The latest buzzwords in business news is diversification and adaptation as small businesses became very creative in keeping their doors open during crisis times. Diversification can contribute to business growth through expanding or varying the range of products or services that is on offer. This could include adding value-added products and services or even introducing a different line of products and services.
Adaptation is another factor that is important to long-term success of a business. In today’s economic environment it means altering business operations and modifying existing products and services to meet the needs of customers in this rapidly changing world. Remote workers, telehealth calls, curbside pickup and delivery and online stores are all examples of how business adapted.
When selecting a business structure it is important to consider how diversification and adaptation will come into play in these structures.
Sole proprietorship
This is the most common business structure as it is easy to form. Although the owner has complete managerial control, he or she is personally liable for all financial obligations of the business.
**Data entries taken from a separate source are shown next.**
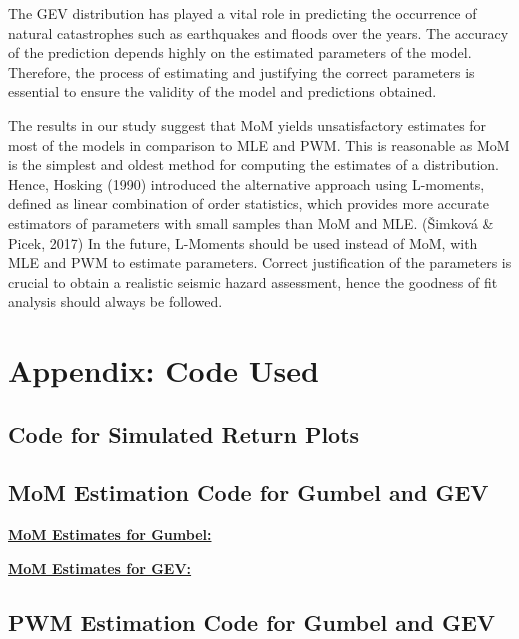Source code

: \documentclass{article}
\begin{document}
The GEV distribution has played a vital role in predicting the occurrence of natural catastrophes such as earthquakes and floods over the years. The accuracy of the prediction depends highly on the estimated parameters of the model. Therefore, the process of estimating and justifying the correct parameters is essential to ensure the validity of the model and predictions obtained. 

The results in our study suggest that MoM yields unsatisfactory estimates for most of the models in comparison to MLE and PWM. This is reasonable as MoM is the simplest and oldest method for computing the estimates of a distribution. Hence, Hosking (1990) introduced the alternative approach using L-moments, defined as linear combination of order statistics, which provides more accurate estimators of parameters with small samples than MoM and MLE. (Šimková \& Picek, 2017) In the future, L-Moments should be used instead of MoM, with MLE and PWM to estimate parameters. Correct justification of the parameters is crucial to obtain a realistic seismic hazard assessment, hence the goodness of fit analysis should always be followed. 

\newpage

\section{Appendix: Code Used}

\subsection{Code for Simulated Return Plots}



\subsection{MoM Estimation Code for Gumbel and GEV}

\textbf{\underline{MoM Estimates for Gumbel:}}



\newpage

\textbf{\underline{MoM Estimates for GEV:}}



\subsection{PWM Estimation Code for Gumbel and GEV}
\end{document}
These businesses can be formed at low cost and is a highly flexible business structure.
Partnership
Two or more people agree to share in the losses or profits of the business. Each partner is personally liable for the financial obligations of the business. Profits and losses are “passed through” to partners to report on in their individual income tax returns.
Corporation
The corporation is a separate entity from those who founded it. The corporation can be taxed and held legally liable for its actions. The biggest benefit of this business structure is the avoidance of personal liability, but requires extensive record keeping. Double taxation can be a drawback, but two variants of the corporation (S corporation and C corporation) can help to avoid this by allowing income or losses to be passed through on individual tax returns.
Limited Liability Company (LLC)
The LLC allows owners to benefit from both the corporation and partnership forms of business. Profits and losses can be passed through to owners without taxation of the business, while owners are protected from personal liability. This protection is not absolute, as in certain instances the corporate veil can be pierced. The LLC does require a registered agent. The registered agent is a person or entity who is appointed to accept service of process and official mail on behalf of the LLC.
Factors to Consider
Apart from choosing the type of business structure, there are other considerations the entrepreneur and future business owner need to make. Some business forms can shield owners from legal liability and the potential business owner needs to decide to what extent they need to be insulated from legal liability.
Each business structure has different rules regarding tax implications, and opportunities to minimize taxation should be considered. Business structures like the LLC and corporation may offer more opportunities to minimize taxation than a sole proprietorship, but may have a higher cost of formation and require more administration.
When it comes to considerations of flexibility, diversification and adaptability some business structures are less rigid than others. The sole proprietorship can adapt as quickly to change as the owner is willing to, whereas the LLC, corporation and partnership would require a consensus among owners and founders before change can be implemented.
Another consideration, and perhaps the most important one, is work-life balance. Some business structures and startup ideas require more time commitment from entrepreneurs than others. Consider for a moment the time investment that goes into a corporation versus a freelance writing startup. The corporation will command more time in this scenario, therefore one needs to be realistic about the time investment each business structure requires.
Deciding what happens to the business when you are no longer around to run it should be carefully thought about. The sole proprietorship and partnership may dissolve upon death of the owners, whereas a corporation can be distributed to family members if applicable. The business structure the entrepreneur starts out with may not suffice in the years to come as the needs of customers, clients and business owners change. Many sole proprietorships evolve over time into partnerships or corporations to meet the changing needs of their customer base.